Pronti per il salto generazionale

A maggio, il governo di Londra ha assegnato 7,6 milioni di sterline a un consorzio guidato da Riverlane per implementare un nuovo sistema operativo per il calcolo quantistico, una tecnologia che si basa sul comportamento delle particelle subatomiche, nei computer quantistici nazionali. Mentre i computer classici contengono bit binari che rappresentano zeri o uno, i bit quantistici – o qubit – possono lavorare entrambi contemporaneamente, aprendo la possibilità di eseguire milioni di calcoli istantaneamente. Sebbene la tecnologia sia stata a lungo discussa, nell’ultimo anno sono stati compiuti sviluppi significativi.

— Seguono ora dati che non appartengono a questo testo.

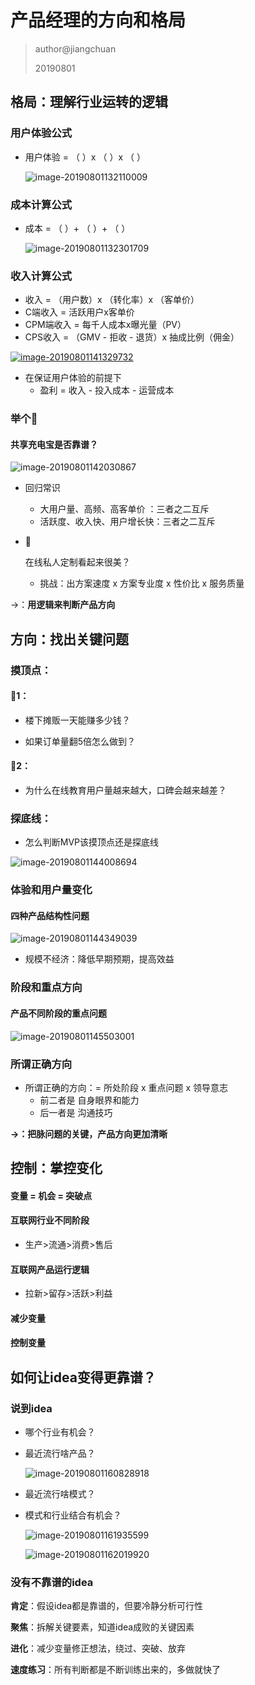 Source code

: # 产品经理的方向和格局

> author@jiangchuan
>
> 20190801



## 格局：理解行业运转的逻辑

### 用户体验公式

- 用户体验  = （ ）x （ ）x （ ）

    ![image-20190801132110009](https://rivers19-1300325434.cos.ap-beijing.myqcloud.com/2019-09-25-074310.png)

### 成本计算公式

- 成本  = （ ）+ （ ）+ （ ）

    ![image-20190801132301709](https://rivers19-1300325434.cos.ap-beijing.myqcloud.com/2019-09-25-074309.png)

### 收入计算公式

- 收入 = （用户数）x （转化率）x （客单价）
- C端收入 = 活跃用户x客单价
- CPM端收入 = 每千人成本x曝光量（PV）
- CPS收入 = （GMV - 拒收 - 退货）x 抽成比例（佣金）

 <u>![image-20190801141329732](https://rivers19-1300325434.cos.ap-beijing.myqcloud.com/2019-09-25-074330.png)</u>



- 在保证用户体验的前提下
  - 盈利 = 收入 - 投入成本 - 运营成本

### 举个🌰

#### 共享充电宝是否靠谱？

![image-20190801142030867](https://rivers19-1300325434.cos.ap-beijing.myqcloud.com/2019-09-25-074334.png)



- 回归常识

    - 大用户量、高频、高客单价 ：三者之二互斥
    - 活跃度、收入快、用户增长快：三者之二互斥

- 🌰

    在线私人定制看起来很美？

    - 挑战：出方案速度 x 方案专业度 x 性价比 x 服务质量

→：**用逻辑来判断产品方向**



## 方向：找出关键问题

### 摸顶点：

#### 🌰1：

- 楼下摊贩一天能赚多少钱？

- 如果订单量翻5倍怎么做到？

#### 🌰2：

- 为什么在线教育用户量越来越大，口碑会越来越差？

### 探底线：

-  怎么判断MVP该摸顶点还是探底线

  ![image-20190801144008694](https://rivers19-1300325434.cos.ap-beijing.myqcloud.com/2019-09-25-74340.png)



### 体验和用户量变化

#### 四种产品结构性问题

![image-20190801144349039](https://rivers19-1300325434.cos.ap-beijing.myqcloud.com/2019-09-25-074342.png)

- 规模不经济：降低早期预期，提高效益

### 阶段和重点方向

#### 产品不同阶段的重点问题

![image-20190801145503001](https://rivers19-1300325434.cos.ap-beijing.myqcloud.com/2019-09-25-074347.png)

### 所谓正确方向

- 所谓正确的方向：= 所处阶段 x 重点问题 x 领导意志
    - 前二者是 自身眼界和能力  
    - 后一者是 沟通技巧

**→：把脉问题的关键，产品方向更加清晰**



## 控制：掌控变化

#### 变量 = 机会 = 突破点

#### 互联网行业不同阶段

- 生产>流通>消费>售后

#### 互联网产品运行逻辑

- 拉新>留存>活跃>利益

#### 减少变量

#### 控制变量



## 如何让idea变得更靠谱？

### 说到idea

- 哪个行业有机会？

- 最近流行啥产品？

  ![image-20190801160828918](https://rivers19-1300325434.cos.ap-beijing.myqcloud.com/2019-09-25-074350.png)

  

- 最近流行啥模式？

- 模式和行业结合有机会？

  ![image-20190801161935599](https://rivers19-1300325434.cos.ap-beijing.myqcloud.com/2019-09-25-074352.png)

  

  ![image-20190801162019920](https://rivers19-1300325434.cos.ap-beijing.myqcloud.com/2019-09-25-074359.png)

  

  

###  没有不靠谱的idea
  **肯定**：假设idea都是靠谱的，但要冷静分析可行性

  **聚焦**：拆解关键要素，知道idea成败的关键因素

  **进化**：减少变量修正想法，绕过、突破、放弃

  **速度练习**：所有判断都是不断训练出来的，多做就快了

Lo scorso settembre, Google ha affermato di aver raggiunto la “supremazia quantistica”, uno stato in cui un computer quantistico può eseguire calcoli molto più velocemente anche dei più potenti supercomputer odierni. Christopher Ballance, capo scienziato e co-fondatore di Oxford Ionics, ha anche affermato che molti attuali computer quantistici “full-stack”, completamente progettati da una singola azienda, sono “scatole nere” non così chiare per gli utenti esterni. “Vanno bene per programmi semplici, ma non appena inizi a svilupparne di più complicati, vuoi sapere cosa c’è dentro”.